Across the entries below, please work out how many lines contain the string "Philosophers" and give only the number.

———

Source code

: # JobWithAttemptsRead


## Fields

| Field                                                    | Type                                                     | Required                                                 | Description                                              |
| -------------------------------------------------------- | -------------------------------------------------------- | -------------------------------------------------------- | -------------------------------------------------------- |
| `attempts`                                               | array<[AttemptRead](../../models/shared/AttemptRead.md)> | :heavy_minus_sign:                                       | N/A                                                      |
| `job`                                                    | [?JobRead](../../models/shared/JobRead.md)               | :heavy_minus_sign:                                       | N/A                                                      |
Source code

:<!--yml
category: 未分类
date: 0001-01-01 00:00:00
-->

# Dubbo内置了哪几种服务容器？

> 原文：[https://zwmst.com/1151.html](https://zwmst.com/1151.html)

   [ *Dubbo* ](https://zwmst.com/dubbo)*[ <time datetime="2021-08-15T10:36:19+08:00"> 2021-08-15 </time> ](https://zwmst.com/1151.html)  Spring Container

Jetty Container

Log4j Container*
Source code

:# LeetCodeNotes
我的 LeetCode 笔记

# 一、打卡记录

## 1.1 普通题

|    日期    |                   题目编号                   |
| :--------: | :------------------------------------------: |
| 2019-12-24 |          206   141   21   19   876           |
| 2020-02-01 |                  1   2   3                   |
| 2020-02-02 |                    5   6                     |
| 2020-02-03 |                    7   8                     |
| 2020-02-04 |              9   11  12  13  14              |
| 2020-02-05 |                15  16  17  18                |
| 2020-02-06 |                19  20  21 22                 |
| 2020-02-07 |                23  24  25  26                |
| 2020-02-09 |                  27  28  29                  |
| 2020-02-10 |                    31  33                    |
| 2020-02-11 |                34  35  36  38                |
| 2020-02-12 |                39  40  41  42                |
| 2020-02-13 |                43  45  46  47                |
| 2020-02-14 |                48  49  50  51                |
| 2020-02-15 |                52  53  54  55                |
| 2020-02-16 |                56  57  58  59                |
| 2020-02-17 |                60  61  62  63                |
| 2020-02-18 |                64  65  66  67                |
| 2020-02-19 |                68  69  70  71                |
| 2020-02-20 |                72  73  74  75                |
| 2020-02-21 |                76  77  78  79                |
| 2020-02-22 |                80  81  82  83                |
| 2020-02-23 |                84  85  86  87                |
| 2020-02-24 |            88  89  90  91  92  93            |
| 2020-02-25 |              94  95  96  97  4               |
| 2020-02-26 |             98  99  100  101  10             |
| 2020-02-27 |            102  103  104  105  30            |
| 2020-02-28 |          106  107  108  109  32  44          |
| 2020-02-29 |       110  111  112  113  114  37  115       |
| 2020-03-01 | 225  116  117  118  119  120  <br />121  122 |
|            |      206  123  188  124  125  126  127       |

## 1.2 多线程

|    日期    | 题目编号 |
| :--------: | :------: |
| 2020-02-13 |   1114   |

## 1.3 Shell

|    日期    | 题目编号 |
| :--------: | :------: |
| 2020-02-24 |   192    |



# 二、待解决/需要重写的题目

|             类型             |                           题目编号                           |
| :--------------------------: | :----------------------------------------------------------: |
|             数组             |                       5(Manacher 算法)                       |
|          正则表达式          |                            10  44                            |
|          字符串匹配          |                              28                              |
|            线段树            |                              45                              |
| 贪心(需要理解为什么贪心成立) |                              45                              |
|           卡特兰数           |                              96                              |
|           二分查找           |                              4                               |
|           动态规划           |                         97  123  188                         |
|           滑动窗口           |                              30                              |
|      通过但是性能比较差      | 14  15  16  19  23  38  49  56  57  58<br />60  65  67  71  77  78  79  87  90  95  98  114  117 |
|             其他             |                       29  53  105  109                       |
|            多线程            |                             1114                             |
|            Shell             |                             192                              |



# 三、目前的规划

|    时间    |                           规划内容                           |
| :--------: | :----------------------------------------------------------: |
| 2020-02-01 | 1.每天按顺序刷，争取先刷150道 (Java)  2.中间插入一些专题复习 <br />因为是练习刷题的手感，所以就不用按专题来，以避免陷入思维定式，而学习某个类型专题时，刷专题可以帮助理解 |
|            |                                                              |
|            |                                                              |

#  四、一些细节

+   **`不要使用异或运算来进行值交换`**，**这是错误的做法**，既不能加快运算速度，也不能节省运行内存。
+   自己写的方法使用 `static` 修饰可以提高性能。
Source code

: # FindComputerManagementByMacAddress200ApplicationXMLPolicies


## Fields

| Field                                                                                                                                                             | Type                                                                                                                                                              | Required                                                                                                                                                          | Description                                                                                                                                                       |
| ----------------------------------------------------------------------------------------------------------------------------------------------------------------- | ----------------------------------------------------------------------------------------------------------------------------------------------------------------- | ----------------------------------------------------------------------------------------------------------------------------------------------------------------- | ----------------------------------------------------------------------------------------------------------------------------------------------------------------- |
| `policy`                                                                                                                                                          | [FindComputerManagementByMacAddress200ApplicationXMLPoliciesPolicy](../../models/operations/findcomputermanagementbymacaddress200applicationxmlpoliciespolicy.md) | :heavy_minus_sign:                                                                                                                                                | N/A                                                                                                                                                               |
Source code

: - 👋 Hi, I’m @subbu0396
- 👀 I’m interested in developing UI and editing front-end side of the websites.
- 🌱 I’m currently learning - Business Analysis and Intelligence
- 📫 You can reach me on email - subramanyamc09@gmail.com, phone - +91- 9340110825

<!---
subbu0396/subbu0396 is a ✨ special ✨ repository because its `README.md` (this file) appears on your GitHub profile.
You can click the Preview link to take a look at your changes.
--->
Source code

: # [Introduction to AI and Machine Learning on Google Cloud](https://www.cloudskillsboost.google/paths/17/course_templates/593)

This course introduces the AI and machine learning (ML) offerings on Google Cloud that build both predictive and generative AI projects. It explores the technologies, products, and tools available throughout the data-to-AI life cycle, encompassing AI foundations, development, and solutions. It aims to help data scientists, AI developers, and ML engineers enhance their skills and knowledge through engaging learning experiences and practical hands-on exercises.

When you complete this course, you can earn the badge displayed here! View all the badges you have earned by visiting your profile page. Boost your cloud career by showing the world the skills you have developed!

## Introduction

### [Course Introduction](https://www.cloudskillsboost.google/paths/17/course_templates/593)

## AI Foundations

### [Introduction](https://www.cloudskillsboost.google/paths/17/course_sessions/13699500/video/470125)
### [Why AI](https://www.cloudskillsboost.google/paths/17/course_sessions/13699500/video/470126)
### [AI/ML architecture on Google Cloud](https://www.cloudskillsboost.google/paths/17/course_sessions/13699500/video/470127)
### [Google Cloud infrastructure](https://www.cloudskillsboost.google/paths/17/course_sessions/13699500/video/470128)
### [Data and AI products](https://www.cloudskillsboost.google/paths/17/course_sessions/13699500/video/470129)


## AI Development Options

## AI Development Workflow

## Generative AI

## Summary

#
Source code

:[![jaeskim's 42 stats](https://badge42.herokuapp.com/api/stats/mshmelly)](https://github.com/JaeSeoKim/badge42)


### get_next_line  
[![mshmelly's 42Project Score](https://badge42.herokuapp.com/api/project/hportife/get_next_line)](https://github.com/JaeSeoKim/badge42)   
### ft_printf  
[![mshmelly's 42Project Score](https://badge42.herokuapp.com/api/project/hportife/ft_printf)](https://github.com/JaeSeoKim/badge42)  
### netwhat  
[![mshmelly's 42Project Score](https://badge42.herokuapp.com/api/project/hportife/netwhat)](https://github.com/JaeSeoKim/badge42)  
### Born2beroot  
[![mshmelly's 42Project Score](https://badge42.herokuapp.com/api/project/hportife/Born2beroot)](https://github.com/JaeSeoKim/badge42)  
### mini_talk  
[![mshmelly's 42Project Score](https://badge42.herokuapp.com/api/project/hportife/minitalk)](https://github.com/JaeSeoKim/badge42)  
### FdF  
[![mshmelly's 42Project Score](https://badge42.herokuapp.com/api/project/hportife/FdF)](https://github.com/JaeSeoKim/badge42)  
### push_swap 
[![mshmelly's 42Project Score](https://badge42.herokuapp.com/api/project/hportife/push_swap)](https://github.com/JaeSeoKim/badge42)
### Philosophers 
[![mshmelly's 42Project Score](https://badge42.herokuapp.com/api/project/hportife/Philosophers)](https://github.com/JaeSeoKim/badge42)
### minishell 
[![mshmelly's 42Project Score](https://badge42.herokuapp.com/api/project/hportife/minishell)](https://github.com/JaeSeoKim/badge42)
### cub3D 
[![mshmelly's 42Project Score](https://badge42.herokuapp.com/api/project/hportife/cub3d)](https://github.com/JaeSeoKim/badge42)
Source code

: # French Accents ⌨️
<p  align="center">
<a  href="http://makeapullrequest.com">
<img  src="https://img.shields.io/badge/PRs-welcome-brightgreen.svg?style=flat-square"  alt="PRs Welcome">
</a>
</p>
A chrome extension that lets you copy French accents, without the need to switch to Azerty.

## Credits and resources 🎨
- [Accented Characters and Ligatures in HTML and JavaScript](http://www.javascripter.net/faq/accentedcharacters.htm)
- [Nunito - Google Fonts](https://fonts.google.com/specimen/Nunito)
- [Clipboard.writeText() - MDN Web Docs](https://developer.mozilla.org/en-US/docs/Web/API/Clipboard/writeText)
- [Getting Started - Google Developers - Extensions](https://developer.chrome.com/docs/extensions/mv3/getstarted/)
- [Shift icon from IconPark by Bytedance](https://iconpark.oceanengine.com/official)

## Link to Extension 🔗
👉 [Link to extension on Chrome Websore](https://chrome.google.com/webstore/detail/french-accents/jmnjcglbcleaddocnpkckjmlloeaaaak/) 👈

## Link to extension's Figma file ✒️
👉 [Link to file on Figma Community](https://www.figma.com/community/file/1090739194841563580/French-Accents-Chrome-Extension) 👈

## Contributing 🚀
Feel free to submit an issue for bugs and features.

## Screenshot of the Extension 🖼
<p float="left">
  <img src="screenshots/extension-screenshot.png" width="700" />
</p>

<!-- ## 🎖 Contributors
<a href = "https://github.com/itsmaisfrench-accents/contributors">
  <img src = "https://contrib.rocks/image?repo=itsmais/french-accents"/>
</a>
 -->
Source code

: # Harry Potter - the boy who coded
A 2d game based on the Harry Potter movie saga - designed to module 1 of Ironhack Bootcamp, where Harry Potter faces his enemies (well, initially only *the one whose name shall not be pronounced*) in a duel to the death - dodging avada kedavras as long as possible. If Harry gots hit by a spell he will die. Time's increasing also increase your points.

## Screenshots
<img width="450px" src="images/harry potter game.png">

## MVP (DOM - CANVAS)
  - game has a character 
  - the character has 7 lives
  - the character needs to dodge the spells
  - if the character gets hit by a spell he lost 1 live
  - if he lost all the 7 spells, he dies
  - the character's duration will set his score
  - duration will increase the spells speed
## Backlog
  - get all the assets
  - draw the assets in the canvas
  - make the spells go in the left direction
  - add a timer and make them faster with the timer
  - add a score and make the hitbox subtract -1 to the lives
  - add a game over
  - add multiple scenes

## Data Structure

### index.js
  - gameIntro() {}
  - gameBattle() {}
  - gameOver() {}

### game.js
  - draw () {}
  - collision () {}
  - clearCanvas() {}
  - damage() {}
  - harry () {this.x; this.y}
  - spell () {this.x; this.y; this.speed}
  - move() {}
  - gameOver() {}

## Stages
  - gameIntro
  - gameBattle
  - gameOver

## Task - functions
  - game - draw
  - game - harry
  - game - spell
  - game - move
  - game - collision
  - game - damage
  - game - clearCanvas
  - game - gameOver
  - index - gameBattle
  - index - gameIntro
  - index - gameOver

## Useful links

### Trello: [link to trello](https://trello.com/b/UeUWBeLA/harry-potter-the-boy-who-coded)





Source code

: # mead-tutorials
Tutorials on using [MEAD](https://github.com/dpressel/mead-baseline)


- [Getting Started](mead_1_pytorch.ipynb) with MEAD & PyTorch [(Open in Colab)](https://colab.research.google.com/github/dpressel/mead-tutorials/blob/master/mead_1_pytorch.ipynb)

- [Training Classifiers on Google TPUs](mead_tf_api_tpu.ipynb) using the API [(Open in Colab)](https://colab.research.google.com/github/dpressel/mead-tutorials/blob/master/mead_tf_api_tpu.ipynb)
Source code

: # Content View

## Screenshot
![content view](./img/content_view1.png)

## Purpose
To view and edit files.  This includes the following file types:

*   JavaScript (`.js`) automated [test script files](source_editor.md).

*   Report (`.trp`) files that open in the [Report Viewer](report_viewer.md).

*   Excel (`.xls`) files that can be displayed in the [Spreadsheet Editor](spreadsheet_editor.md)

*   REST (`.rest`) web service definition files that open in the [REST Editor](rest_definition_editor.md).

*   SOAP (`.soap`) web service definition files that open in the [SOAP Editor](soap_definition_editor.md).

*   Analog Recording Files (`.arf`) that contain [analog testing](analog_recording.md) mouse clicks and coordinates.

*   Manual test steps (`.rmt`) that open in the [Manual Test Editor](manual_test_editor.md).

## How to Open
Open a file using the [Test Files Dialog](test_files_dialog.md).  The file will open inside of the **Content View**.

———

### Result
2